EXERCISE INPUTS: Begin

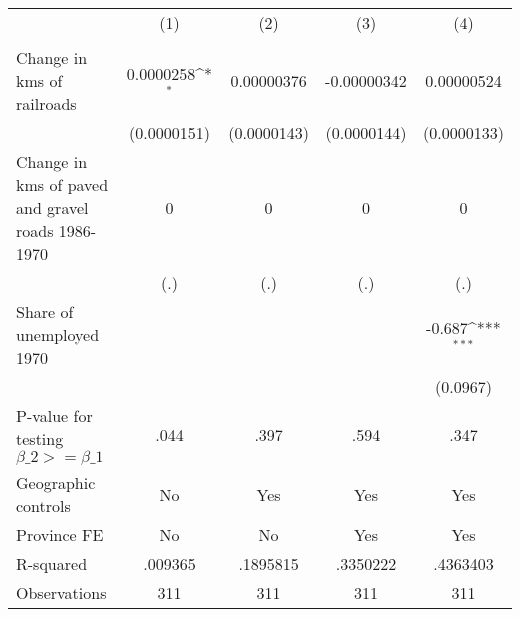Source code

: \begin{table}[htbp]\centering
\def\sym#1{\ifmmode^{#1}\else\(^{#1}\)\fi}
\caption{}
\begin{tabular}{l*{4}{c}}
\hline\hline
                &\multicolumn{1}{c}{(1)}&\multicolumn{1}{c}{(2)}&\multicolumn{1}{c}{(3)}&\multicolumn{1}{c}{(4)}\\
                &\multicolumn{1}{c}{}&\multicolumn{1}{c}{}&\multicolumn{1}{c}{}&\multicolumn{1}{c}{}\\
\hline
Change in kms of railroads&0.0000258\sym{*}  &0.00000376         &-0.00000342         &0.00000524         \\
                &(0.0000151)         &(0.0000143)         &(0.0000144)         &(0.0000133)         \\
[1em]
Change in kms of paved and gravel roads 1986-1970&        0         &        0         &        0         &        0         \\
                &      (.)         &      (.)         &      (.)         &      (.)         \\
[1em]
Share of unemployed 1970&                  &                  &                  &   -0.687\sym{***}\\
                &                  &                  &                  & (0.0967)         \\
\hline
P-value for testing $\beta\_{2} >= \beta\_{1}$&     .044         &     .397         &     .594         &     .347         \\
Geographic controls&       No         &      Yes         &      Yes         &      Yes         \\
Province FE     &       No         &       No         &      Yes         &      Yes         \\
R-squared       &  .009365         & .1895815         & .3350222         & .4363403         \\
Observations    &      311         &      311         &      311         &      311         \\
\hline\hline
\end{tabular}
\end{table}
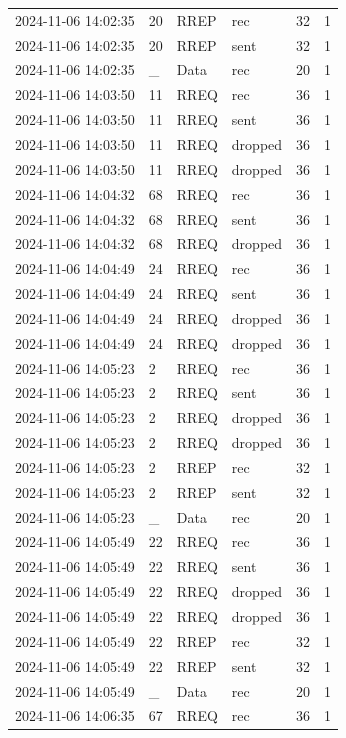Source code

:\documentclass[]{nsm-thesis}
\begin{document}
\begin{longtable}{llllll}
2024-11-06 14:02:35 & 20 & RREP & rec & 32 & 1 \\
2024-11-06 14:02:35 & 20 & RREP & sent & 32 & 1 \\
2024-11-06 14:02:35 & _ & Data & rec & 20 & 1 \\
2024-11-06 14:03:50 & 11 & RREQ & rec & 36 & 1 \\
2024-11-06 14:03:50 & 11 & RREQ & sent & 36 & 1 \\
2024-11-06 14:03:50 & 11 & RREQ & dropped & 36 & 1 \\
2024-11-06 14:03:50 & 11 & RREQ & dropped & 36 & 1 \\
2024-11-06 14:04:32 & 68 & RREQ & rec & 36 & 1 \\
2024-11-06 14:04:32 & 68 & RREQ & sent & 36 & 1 \\
2024-11-06 14:04:32 & 68 & RREQ & dropped & 36 & 1 \\
2024-11-06 14:04:49 & 24 & RREQ & rec & 36 & 1 \\
2024-11-06 14:04:49 & 24 & RREQ & sent & 36 & 1 \\
2024-11-06 14:04:49 & 24 & RREQ & dropped & 36 & 1 \\
2024-11-06 14:04:49 & 24 & RREQ & dropped & 36 & 1 \\
2024-11-06 14:05:23 & 2 & RREQ & rec & 36 & 1 \\
2024-11-06 14:05:23 & 2 & RREQ & sent & 36 & 1 \\
2024-11-06 14:05:23 & 2 & RREQ & dropped & 36 & 1 \\
2024-11-06 14:05:23 & 2 & RREQ & dropped & 36 & 1 \\
2024-11-06 14:05:23 & 2 & RREP & rec & 32 & 1 \\
2024-11-06 14:05:23 & 2 & RREP & sent & 32 & 1 \\
2024-11-06 14:05:23 & _ & Data & rec & 20 & 1 \\
2024-11-06 14:05:49 & 22 & RREQ & rec & 36 & 1 \\
2024-11-06 14:05:49 & 22 & RREQ & sent & 36 & 1 \\
2024-11-06 14:05:49 & 22 & RREQ & dropped & 36 & 1 \\
2024-11-06 14:05:49 & 22 & RREQ & dropped & 36 & 1 \\
2024-11-06 14:05:49 & 22 & RREP & rec & 32 & 1 \\
2024-11-06 14:05:49 & 22 & RREP & sent & 32 & 1 \\
2024-11-06 14:05:49 & _ & Data & rec & 20 & 1 \\
2024-11-06 14:06:35 & 67 & RREQ & rec & 36 & 1 \\

\end{longtable}
\end{document}
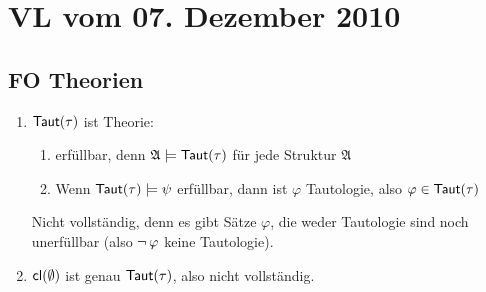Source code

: \section{VL vom 07. Dezember 2010}

\subsection{FO Theorien}

\begin{enumerate}
  \item $\operatorname{\text{\textsf{Taut}}}(\tau)$ ist Theorie:
  \begin{enumerate}
    \item erfüllbar, denn $\mathfrak{A}\models\operatorname{\text{\textsf{Taut}}}(\tau)$ für jede Struktur $\mathfrak{A}$
    \item Wenn $\operatorname{\text{\textsf{Taut}}}(\tau)\models\psi$ erfüllbar, dann ist $\varphi$ Tautologie, also $\varphi\in\operatorname{\text{\textsf{Taut}}}(\tau)$
  \end{enumerate}
  
  Nicht vollständig, denn es gibt Sätze $\varphi$, die weder Tautologie sind noch unerfüllbar
  (also $\operatorname{\neg}\varphi$ keine Tautologie).
  
  \item $\operatorname{\text{\textsf{cl}}}(\emptyset)$ ist genau $\operatorname{\text{\textsf{Taut}}}(\tau)$, also nicht vollständig.
\end{enumerate}


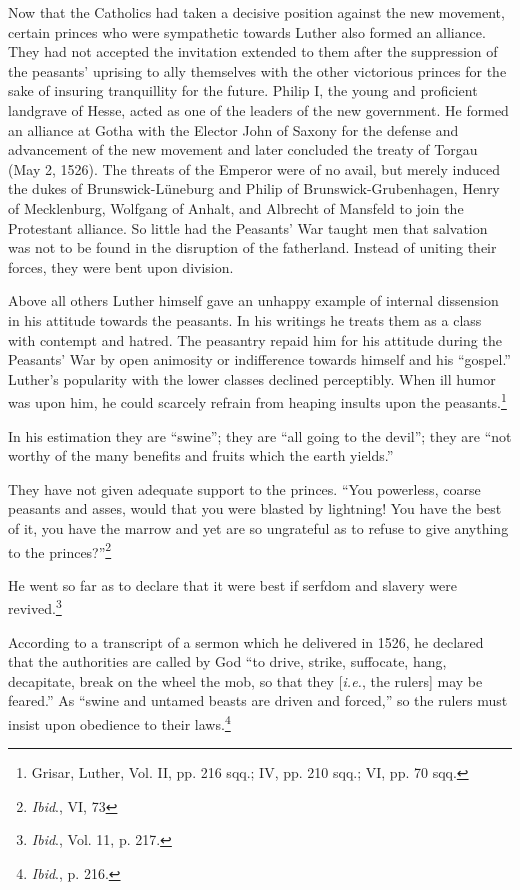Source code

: Now that the Catholics had taken a decisive position against the
new movement, certain princes who were sympathetic towards
Luther also formed an alliance. They had not accepted the invitation
extended to them after the suppression of the peasants’ uprising to
ally themselves with the other victorious princes for the sake of insuring
tranquillity for the future. Philip I, the young and proficient
landgrave of Hesse, acted as one of the leaders of the new government.
He formed an alliance at Gotha with the Elector John of
Saxony for the defense and advancement of the new movement and
later concluded the treaty of Torgau (May 2, 1526). The threats of
the Emperor were of no avail, but merely induced the dukes of
Brunswick-Lüneburg and Philip of Brunswick-Grubenhagen, Henry
of Mecklenburg, Wolfgang of Anhalt, and Albrecht of Mansfeld to
join the Protestant alliance. So little had the Peasants’ War taught
men that salvation was not to be found in the disruption of the
fatherland. Instead of uniting their forces, they were bent upon
division.

Above all others Luther himself gave an unhappy example of internal dissension
in his attitude towards the peasants. In his writings
he treats them as a class with contempt and hatred. The peasantry
repaid him for his attitude during the Peasants’ War by open animosity
or indifference towards himself and his “gospel.” Luther’s
popularity with the lower classes declined perceptibly. When ill humor
was upon him, he could scarcely refrain from heaping insults upon the
peasants.\footnote
{Grisar, Luther, Vol. II, pp. 216 sqq.; IV, pp. 210 sqq.; VI, pp. 70 sqq.}

In his estimation they are “swine”; they are “all going to the devil”; they
are “not worthy of the many benefits and fruits which the earth yields.”

They have not given adequate support to the princes. “You powerless,
coarse peasants and asses, would that you were blasted by lightning! You
have the best of it, you have the marrow and yet are so ungrateful as to
refuse to give anything to the princes?”\footnote{\textit{Ibid}., VI, 73}

He went so far as to declare that it were best if serfdom and slavery were
revived.\footnote{\textit{Ibid}., Vol. 11, p. 217.}

According to a transcript of a sermon which he delivered in 1526, he
declared that the authorities are called by God “to drive, strike, suffocate,
hang, decapitate, break on the wheel the mob, so that they [\textit{i.e.}, the rulers]
may be feared.” As “swine and untamed beasts are driven and forced,” so
the rulers must insist upon obedience to their laws.\footnote{\textit{Ibid}., p. 216.}


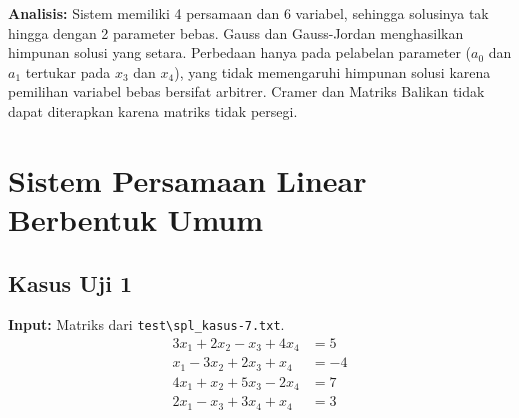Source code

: \documentclass[12pt,a4paper]{report}
\begin{document}
\textbf{Analisis:} Sistem memiliki 4 persamaan dan 6 variabel, sehingga solusinya tak hingga dengan 2 parameter bebas. Gauss dan Gauss-Jordan menghasilkan himpunan solusi yang setara. Perbedaan hanya pada pelabelan parameter ($a_0$ dan $a_1$ tertukar pada $x_3$ dan $x_4$), yang tidak memengaruhi himpunan solusi karena pemilihan variabel bebas bersifat arbitrer. Cramer dan Matriks Balikan tidak dapat diterapkan karena matriks tidak persegi.

\section{Sistem Persamaan Linear Berbentuk Umum}
 
\subsection{Kasus Uji 1}
\textbf{Input:} Matriks dari \texttt{test\textbackslash spl\_kasus-7.txt}.
\begin{align*}
3x_1 + 2x_2 - x_3 + 4x_4 &= 5 \\
x_1 - 3x_2 + 2x_3 + x_4 &= -4 \\
4x_1 + x_2 + 5x_3 - 2x_4 &= 7 \\
2x_1 - x_3 + 3x_4 + x_4&= 3
\end{align*}
\end{document}
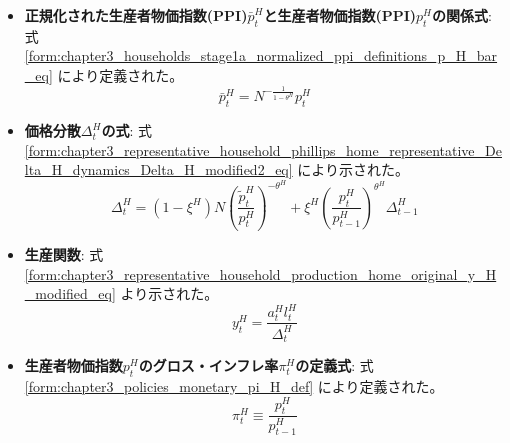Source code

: \begin{itemize}
\begin{equation}
        \label{form:chapter5_two_plane_classification_supply_p_H_bar_eq}
            (\bar{p}_t^H)^{1-\theta^H}=(1-\xi^H)(\widetilde{p}_t^H)^{1-\theta^H}+\xi^H(\bar{p}_{t-1}^H)^{1-\theta^H}
        \end{equation}
    \item
    \label{itm:chapter5_two_plane_classification_supply_p_H_bar_p_H}
        \textbf{正規化された生産者物価指数(PPI)\(\bar{p}_t^H\)と生産者物価指数(PPI)\(p_t^H\)の関係式}:
        式
        \eqref{form:chapter3_households_stage1a_normalized_ppi_definitions_p_H_bar_eq}
        により定義された。
        \begin{equation}
        \label{form:chapter5_two_plane_classification_supply_p_H_bar_p_H_eq}
            \bar{p}_t^H=N^{-\frac{1}{1-\theta^H}}p_t^H
        \end{equation}
    \item
    \label{itm:chapter5_two_plane_classification_supply_Delta_H}
        \textbf{価格分散\(\Delta_t^H\)の式}:
        式
        \eqref{form:chapter3_representative_household_phillips_home_representative_Delta_H_dynamics_Delta_H_modified2_eq}
        により示された。
        \begin{equation}
        \label{form:chapter5_two_plane_classification_supply_Delta_H_eq}
            \Delta_t^H=(1-\xi^H)N\left(\frac{\widetilde{p}_t^H}{p_t^H}\right)^{-\theta^H}+\xi^H\left(\frac{p_t^H}{p_{t-1}^H}\right)^{\theta^H}\Delta_{t-1}^H
        \end{equation}
    \item
    \label{itm:chapter5_two_plane_classification_supply_y_H}
        \textbf{生産関数}:
        式
        \eqref{form:chapter3_representative_household_production_home_original_y_H_modified_eq}
        より示された。
        \begin{equation}
        \label{form:chapter5_two_plane_classification_supply_y_H_eq}
            y_t^H=\frac{a_t^H l_t^H}{\Delta_t^H}
        \end{equation}
    \item
    \label{itm:chapter5_two_plane_classification_external_pi_H}
        \textbf{生産者物価指数\(p_t^H\)のグロス・インフレ率\(\pi_t^H\)の定義式}:
        式
        \eqref{form:chapter3_policies_monetary_pi_H_def}
        により定義された。
        \begin{equation}
        \label{form:chapter5_two_plane_classification_external_pi_H_def}
            \pi_t^H\equiv\frac{p_t^H}{p_{t-1}^H}
        \end{equation}
\end{itemize}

EXERCISE INPUTS: End

- WORK TO COMPLETE
In the entries above, find the line holding "ally themselves with" and the line holding "Saxony for the"; print both of them and every line between, exactly, and nothing else.

- EXERCISE SOLUTION
ally themselves with the other victorious princes for the sake of insuring
tranquillity for the future. Philip I, the young and proficient
landgrave of Hesse, acted as one of the leaders of the new government.
He formed an alliance at Gotha with the Elector John of
Saxony for the defense and advancement of the new movement and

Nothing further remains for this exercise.